N’empêche qu’hier la tension entre les uns et les autres était extrêmement sensible. Ce fut le cas à l’Assemblée Nationale, où le Parti communiste a tenté une opération spectaculaire, qui a permis à Jean-François Copé de réclamer un rappel au règlement. Le Parti socialiste, de son côté, a choisi de ne pas s’en prendre personnellement au ministre du travail, Eric Wœrth, sous le biais du scandale de l’affaire Bettencourt. Ses dirigeants ont dû peser soigneusement les avantages et les inconvénients de la mise en cause du ministre, dont certains réclament avec insistance la démission. Mais il n’est nullement évident que la gauche aurait été gagnante à faire déraper le débat sur le terrain du scandale. Cela serait apparu comme une tentative de lynchage. Et surtout, la question des retraites aurait pâti d’un tel dérapage.

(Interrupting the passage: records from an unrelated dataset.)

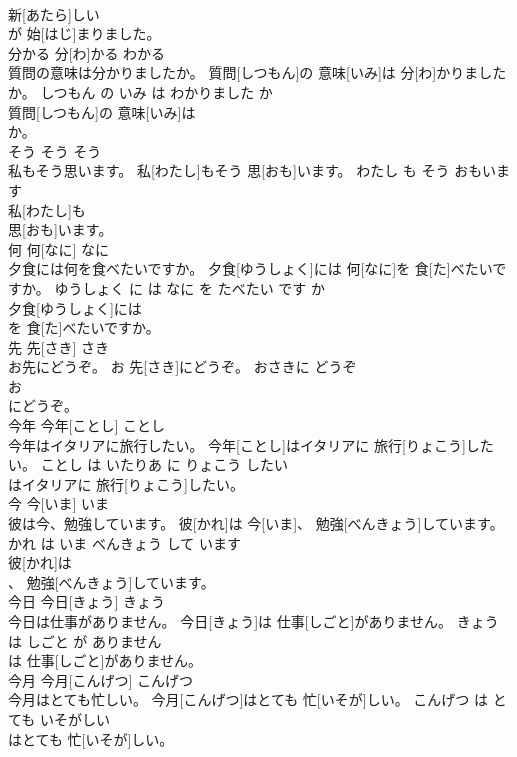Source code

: \documentclass[8pt]{extreport}
\begin{document}
\begin{CJK}{UTF8}{min}
\\	新[あたら]しい
\\	が 始[はじ]まりました。		
\\	分かる	分[わ]かる	わかる	
\\	質問の意味は分かりましたか。	質問[しつもん]の 意味[いみ]は 分[わ]かりましたか。	しつもん の いみ は わかりました か	
\\	質問[しつもん]の 意味[いみ]は
\\	か。		
\\	そう	そう	そう	
\\	私もそう思います。	私[わたし]もそう 思[おも]います。	わたし も そう おもいます	
\\	私[わたし]も
\\	思[おも]います。		
\\	何	何[なに]	なに	
\\	夕食には何を食べたいですか。	夕食[ゆうしょく]には 何[なに]を 食[た]べたいですか。	ゆうしょく に は なに を たべたい です か	
\\	夕食[ゆうしょく]には
\\	を 食[た]べたいですか。		
\\	先	先[さき]	さき	
\\	お先にどうぞ。	お 先[さき]にどうぞ。	おさきに どうぞ	
\\	お
\\	にどうぞ。		
\\	今年	今年[ことし]	ことし	
\\	今年はイタリアに旅行したい。	今年[ことし]はイタリアに 旅行[りょこう]したい。	ことし は いたりあ に りょこう したい	
\\	はイタリアに 旅行[りょこう]したい。		
\\	今	今[いま]	いま	
\\	彼は今、勉強しています。	彼[かれ]は 今[いま]、 勉強[べんきょう]しています。	かれ は いま べんきょう して います	
\\	彼[かれ]は
\\	、 勉強[べんきょう]しています。		
\\	今日	今日[きょう]	きょう	
\\	今日は仕事がありません。	今日[きょう]は 仕事[しごと]がありません。	きょう は しごと が ありません	
\\	は 仕事[しごと]がありません。		
\\	今月	今月[こんげつ]	こんげつ	
\\	今月はとても忙しい。	今月[こんげつ]はとても 忙[いそが]しい。	こんげつ は とても いそがしい	
\\	はとても 忙[いそが]しい。		

\end{CJK}
\end{document}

Je crois que le débat public tout comme la cause du bien commun ont largement gagné à ce que le Parlement se concentre sur le fond. Deux conceptions se sont donc frontalement opposées. La droite veut une réforme du financement des retraites grâce à l’allongement de la durée des cotisations. La gauche voit la solution dans un prélèvement radical sur le capital. C’est là-dessus qu’il faudra trancher. L’opinion finira par sanctionner ou confirmer gouvernement et opposition sur la pertinence de la réforme ou de sa contestation.